A Future Financial Security Matter; What is Annuity Certain?
What exactly is an annuity, and when would it be an appropriate purchase? An annuity contract is purchased from an insurance company. Most often, it is used as a vehicle for saving for retirement or to guarantee an income for life. There are many kinds of annuity nowadays, the kind of annuity depends on the payment method, and also the number of benefit gained from it. An annuity offered by an insurance company must be highly qualified since it deals with our future life.

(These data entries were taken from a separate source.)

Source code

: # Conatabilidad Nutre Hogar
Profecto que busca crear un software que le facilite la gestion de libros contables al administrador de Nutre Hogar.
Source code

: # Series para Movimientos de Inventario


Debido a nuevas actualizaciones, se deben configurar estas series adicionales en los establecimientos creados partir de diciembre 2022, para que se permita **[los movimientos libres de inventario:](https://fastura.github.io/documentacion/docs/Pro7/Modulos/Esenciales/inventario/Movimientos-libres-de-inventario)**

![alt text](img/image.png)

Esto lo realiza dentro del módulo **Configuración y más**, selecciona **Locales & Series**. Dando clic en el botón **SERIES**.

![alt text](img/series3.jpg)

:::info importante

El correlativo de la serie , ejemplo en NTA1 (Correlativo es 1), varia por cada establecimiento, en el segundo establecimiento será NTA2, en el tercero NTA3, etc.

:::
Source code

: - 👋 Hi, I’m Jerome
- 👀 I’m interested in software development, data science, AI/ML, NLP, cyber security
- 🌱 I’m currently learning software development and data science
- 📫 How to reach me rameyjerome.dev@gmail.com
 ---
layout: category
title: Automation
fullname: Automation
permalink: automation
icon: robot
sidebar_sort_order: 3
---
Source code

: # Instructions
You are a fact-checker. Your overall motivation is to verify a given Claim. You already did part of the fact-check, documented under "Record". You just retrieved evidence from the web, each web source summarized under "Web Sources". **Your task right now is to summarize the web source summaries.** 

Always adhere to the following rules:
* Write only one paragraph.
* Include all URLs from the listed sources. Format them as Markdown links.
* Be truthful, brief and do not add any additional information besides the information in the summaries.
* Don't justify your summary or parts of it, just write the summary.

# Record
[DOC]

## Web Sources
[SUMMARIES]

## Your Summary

So What is Annuity Certain? Annuity that, as a minimum, guarantees a fixed number of payments. It continues over the life of the annuitant, even if he or she lives beyond the number of payments specified in the annuity contract. In case the annuitant dies before exhausting the payments, a named beneficiary continues to receive the remaining number. Also called life annuity certain or life annuity certain and continuous.
Term Certain Annuity
Term-certain payout annuities pay guaranteed income payments for a specified period of time. If you die before the annuity reaches the end of the term, the beneficiary receives a lump-sum payment equal to the value of the remaining benefit. If your spouse is your beneficiary, he or she may choose to receive the lump sum or to continue receiving payments until the end of the term. Policies purchased with registered assets are eligible for terms equal to 90 less your age in full years at the time of purchase. For example, if your age is 65, the term would be 25 years (90-65=25). You can also calculate the term using your spouse’s age if he or she is younger. Term certain annuities are not available for plans where the source of funds is locked-in.Policies purchased with non-registered funds are eligible for any term from a minimum of 1 year to a maximum of 40 years (or age 95, whichever comes first).
Period Certain Annuity
Period Certain Annuity is an annuity in which the annuitant selects a certain number of years during which he/she will receive payments. For example, an annuitant may elect to receive annuity payment each month for 20 years. This allows the annuitant higher payments each month, but it is nevertheless less common than life annuities, which provide payments for the remainder of the annuitant’s life. Using period-certain annuities as retirement packages may appeal to persons who do not expect to live the full term of the annuity and/or persons who have another source of income (such as another annuity) in retirement.